Dark Chocolate Almond Cake



Recipe: Dark-Chocolate Almond Cake


  • 8 tablespoons (1 stick) unsalted butter
  • 8 ounces bittersweet or semisweet chocolate, chopped
  • 6 large eggs, separated
  • 1/8 teaspoon salt
  • 1/8 teaspoon cream of tartar
  • 1/4 cup granulated sugar, plus 1/2 cup (1/4 cup plus 1/3 cup)
  • 2 tablespoons brewed coffee
  • 3/4 cup (3 ounces) finely ground almonds
  • 6 tablespoons unbleached all purpose flour
  • Confectioners’ sugar for dusting


  1. Preheat the oven to 350°F. Butter and flour a 9-inch springform pan.
  2. In a double boiler over barely simmering water, melt the butter and chocolate and stir to blend. Let cool.
  3. In a large bowl, beat the egg whites until foamy with a whisk or an electric mixer; add the salt and cream of tartar and beat until soft peaks form. Add the 1/4 cup granulated sugar and beat until stiff, glossy peaks form.
  4. In a medium bowl, beat the egg yolks until thick and lemon-colored, then beat in the 1/2 cup granulated sugar and the coffee.
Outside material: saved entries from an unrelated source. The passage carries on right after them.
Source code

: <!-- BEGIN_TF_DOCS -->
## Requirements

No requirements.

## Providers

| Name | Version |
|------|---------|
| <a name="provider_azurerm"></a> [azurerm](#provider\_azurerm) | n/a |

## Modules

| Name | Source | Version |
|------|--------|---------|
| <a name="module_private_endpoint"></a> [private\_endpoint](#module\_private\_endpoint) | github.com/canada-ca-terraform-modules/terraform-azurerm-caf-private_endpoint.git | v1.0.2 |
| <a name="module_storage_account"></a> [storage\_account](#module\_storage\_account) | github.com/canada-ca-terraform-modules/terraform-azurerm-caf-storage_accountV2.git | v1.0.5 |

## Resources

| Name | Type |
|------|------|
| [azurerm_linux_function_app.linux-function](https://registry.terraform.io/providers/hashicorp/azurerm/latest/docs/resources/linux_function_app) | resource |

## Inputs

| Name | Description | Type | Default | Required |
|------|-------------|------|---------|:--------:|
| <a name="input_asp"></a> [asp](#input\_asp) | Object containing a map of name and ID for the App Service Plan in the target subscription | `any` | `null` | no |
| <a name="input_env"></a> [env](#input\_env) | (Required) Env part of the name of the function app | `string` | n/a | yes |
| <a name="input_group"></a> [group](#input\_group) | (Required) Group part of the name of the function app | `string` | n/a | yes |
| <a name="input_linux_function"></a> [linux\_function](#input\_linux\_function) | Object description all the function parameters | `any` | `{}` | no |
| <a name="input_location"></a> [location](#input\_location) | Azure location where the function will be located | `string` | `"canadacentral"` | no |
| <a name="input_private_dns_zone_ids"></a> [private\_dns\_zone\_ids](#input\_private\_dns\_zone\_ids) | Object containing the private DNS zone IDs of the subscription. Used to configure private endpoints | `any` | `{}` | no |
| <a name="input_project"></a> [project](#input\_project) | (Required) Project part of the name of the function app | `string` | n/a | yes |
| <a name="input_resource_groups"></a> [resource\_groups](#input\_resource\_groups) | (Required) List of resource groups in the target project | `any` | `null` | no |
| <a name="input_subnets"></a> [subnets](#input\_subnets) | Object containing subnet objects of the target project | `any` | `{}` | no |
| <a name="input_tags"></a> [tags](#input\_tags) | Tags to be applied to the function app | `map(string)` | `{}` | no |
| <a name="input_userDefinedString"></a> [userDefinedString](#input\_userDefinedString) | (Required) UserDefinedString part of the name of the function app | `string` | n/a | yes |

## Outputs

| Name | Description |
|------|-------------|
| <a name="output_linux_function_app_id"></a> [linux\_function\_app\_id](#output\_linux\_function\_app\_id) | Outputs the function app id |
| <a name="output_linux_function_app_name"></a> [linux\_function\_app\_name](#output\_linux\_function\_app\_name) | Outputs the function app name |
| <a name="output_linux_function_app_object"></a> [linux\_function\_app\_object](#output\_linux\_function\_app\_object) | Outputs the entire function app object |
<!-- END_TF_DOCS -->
Stir in the melted chocolate until blended. Fold in one-third of the whites to lighten the mixture, then fold in the nuts, flour, and then the remaining whites. Pour the batter into the prepared pan and smooth the top.
  5. Bake for 35 minutes, or until a toothpick inserted 1 1/2 inches from the center comes out clean (the center should still be soft). Let the cake cool completely in the pan on a wire rack before removing the pan sides.
  6. Dust the cake with confectioners’ sugar shaken through a sieve.